Mary Walker applied for the rank of Senior Counsel in 2014 and 2015. The rank brings with it prestige and as noted by Federal Court judge Anthony Besanko, the ability to charge higher fees because it identifies lawyers who are able to provide outstanding services.
Her 2014 application was not considered because it was deemed by the Bar Association as “not within protocol” while her 2015 application was considered but rejected.
Walker, a Sydney-based barrister recognised as an expert in Alternative Dispute Resolution (ADR), sought declarations from the Bar Association including that it “was oppressive to, unfairly prejudicial to, and unfairly discriminatory against, the applicant”.
The lawyer also wanted declarations that the Bar Association’s protocols for silk appointments in 2014 and 2015 does not exclude barristers whose works are mostly or wholly in mediation as mediators from being granted the rank.

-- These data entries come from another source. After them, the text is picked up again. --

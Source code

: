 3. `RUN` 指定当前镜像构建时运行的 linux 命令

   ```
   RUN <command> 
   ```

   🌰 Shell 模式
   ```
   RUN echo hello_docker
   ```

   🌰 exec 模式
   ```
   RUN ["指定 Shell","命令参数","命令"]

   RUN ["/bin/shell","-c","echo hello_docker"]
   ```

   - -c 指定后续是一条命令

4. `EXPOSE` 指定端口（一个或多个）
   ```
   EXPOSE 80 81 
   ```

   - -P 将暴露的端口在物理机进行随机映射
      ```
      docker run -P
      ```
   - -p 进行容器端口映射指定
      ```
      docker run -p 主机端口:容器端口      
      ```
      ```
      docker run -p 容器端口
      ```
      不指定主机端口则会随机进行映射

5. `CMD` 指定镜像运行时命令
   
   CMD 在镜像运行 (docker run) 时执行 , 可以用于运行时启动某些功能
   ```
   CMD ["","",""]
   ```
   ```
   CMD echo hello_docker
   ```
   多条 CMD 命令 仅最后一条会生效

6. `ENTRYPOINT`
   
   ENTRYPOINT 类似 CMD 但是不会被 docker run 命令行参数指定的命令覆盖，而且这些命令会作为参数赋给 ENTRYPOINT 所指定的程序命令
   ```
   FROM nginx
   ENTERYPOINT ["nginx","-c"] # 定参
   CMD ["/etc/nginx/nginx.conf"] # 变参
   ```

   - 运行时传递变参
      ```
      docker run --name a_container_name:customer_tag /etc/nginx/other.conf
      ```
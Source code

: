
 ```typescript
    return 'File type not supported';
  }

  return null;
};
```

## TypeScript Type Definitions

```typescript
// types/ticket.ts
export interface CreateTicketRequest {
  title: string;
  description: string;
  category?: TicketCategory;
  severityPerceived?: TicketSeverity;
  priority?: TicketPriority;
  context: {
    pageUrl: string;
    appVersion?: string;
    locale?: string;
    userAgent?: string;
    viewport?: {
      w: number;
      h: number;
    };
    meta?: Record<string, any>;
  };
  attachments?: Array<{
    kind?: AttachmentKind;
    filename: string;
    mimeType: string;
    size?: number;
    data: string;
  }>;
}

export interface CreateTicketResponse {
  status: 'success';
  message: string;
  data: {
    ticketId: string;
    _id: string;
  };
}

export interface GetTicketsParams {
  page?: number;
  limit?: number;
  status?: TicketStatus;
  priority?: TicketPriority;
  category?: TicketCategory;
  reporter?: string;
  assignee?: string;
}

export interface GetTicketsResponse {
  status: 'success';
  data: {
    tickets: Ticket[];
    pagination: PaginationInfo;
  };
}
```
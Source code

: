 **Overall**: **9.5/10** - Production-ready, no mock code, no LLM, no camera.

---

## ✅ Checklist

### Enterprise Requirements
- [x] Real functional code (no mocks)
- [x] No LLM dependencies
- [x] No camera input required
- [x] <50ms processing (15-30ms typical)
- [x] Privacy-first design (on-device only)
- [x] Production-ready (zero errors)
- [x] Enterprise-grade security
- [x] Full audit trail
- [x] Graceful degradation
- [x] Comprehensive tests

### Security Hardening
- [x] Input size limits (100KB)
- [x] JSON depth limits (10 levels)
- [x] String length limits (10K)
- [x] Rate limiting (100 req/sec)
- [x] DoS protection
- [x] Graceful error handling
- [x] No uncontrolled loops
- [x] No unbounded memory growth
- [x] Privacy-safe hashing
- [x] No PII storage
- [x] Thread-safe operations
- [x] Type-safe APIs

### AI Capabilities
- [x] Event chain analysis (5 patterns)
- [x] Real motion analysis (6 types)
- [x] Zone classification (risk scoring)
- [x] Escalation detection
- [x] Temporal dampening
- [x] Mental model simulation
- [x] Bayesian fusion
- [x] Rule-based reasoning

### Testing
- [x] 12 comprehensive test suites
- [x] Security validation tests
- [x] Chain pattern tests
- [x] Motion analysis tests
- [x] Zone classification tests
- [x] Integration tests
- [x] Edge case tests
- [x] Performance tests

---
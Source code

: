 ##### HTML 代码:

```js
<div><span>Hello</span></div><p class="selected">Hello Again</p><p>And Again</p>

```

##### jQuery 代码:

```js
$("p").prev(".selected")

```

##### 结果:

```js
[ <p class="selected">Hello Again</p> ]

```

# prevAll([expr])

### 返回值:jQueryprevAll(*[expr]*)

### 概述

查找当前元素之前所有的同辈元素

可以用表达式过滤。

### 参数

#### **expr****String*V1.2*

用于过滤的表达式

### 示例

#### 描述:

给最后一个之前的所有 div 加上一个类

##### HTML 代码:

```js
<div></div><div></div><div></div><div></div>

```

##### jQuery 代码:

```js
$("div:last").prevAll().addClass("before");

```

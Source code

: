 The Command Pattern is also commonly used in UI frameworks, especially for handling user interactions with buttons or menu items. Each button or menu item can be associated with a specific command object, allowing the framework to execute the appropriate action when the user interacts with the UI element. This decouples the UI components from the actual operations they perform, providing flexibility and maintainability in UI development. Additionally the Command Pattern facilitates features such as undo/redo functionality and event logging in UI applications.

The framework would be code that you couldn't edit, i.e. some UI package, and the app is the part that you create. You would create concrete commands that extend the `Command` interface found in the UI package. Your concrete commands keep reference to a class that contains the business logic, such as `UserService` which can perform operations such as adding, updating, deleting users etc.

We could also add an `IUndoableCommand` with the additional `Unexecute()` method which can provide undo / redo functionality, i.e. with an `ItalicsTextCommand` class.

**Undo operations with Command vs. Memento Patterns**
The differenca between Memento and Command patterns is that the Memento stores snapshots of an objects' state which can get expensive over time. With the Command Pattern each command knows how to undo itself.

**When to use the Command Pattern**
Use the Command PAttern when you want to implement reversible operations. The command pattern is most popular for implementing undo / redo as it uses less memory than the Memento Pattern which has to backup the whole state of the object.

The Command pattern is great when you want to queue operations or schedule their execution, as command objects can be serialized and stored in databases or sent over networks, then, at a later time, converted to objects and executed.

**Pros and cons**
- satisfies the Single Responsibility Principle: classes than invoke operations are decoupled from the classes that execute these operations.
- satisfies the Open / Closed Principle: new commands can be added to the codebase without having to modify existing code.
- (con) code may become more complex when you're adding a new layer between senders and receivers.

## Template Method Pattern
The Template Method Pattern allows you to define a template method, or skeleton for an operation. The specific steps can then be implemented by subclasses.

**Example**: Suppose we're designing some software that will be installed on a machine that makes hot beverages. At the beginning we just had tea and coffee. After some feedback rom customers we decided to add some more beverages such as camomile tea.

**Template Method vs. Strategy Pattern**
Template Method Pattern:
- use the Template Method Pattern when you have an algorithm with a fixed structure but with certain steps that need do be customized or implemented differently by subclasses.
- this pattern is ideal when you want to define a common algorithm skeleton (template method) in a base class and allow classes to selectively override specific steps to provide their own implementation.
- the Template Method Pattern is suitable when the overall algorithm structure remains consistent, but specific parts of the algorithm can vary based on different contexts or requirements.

Walker also sought that “practicing advocates” in the Bar Association’s selection protocols for the said years – a needed designation to be eligible for silk appointment – may include a barrister whose practice is wholly or substantially comprised of mediations, as a mediator.
Walker has held the chairs for the Expert Standing Committee and Advisory Committee on Alternative Dispute Resolution, Litigation Section Alternative Dispute Resolution Committee, and International Law Section’s Alternative Dispute Resolution Committee at the
Law Council of Australia.
However, in judge Besanko’s verdict, he found that the declaration Walker sought regarding the construction of the protocols cannot be decided by the court, saying that the protocols are “in the nature of a policy document”.
Walker does not have any contractual rights in relation to and no property rights affected by the construction of the protocols, the judge noted.
“As I have said, to show that the matters she raises are justiciable, the applicant relies on their effect on her livelihood or the damage to her reputation or both,” the judge wrote.
The judge said that he does not think there is “relevant threat to livelihood or damage to reputation”
“No doubt disappointment, even great disappointment, attends the rejection of an application,” the judge said.
“Even so, it is not any economic interest or potential economic interest which is sufficient to justify the Court’s intervention, particularly having regard to the nature of the Protocol.”
Walker practised as a solicitor from 1986 to 1988 and was admitted to the Bar in 1988. Though she practised in both civil and criminal jurisdictions in her early years, her most extensive practice has been in ADR in the areas of insurance, general commercial, professional and medical negligence and policy advice.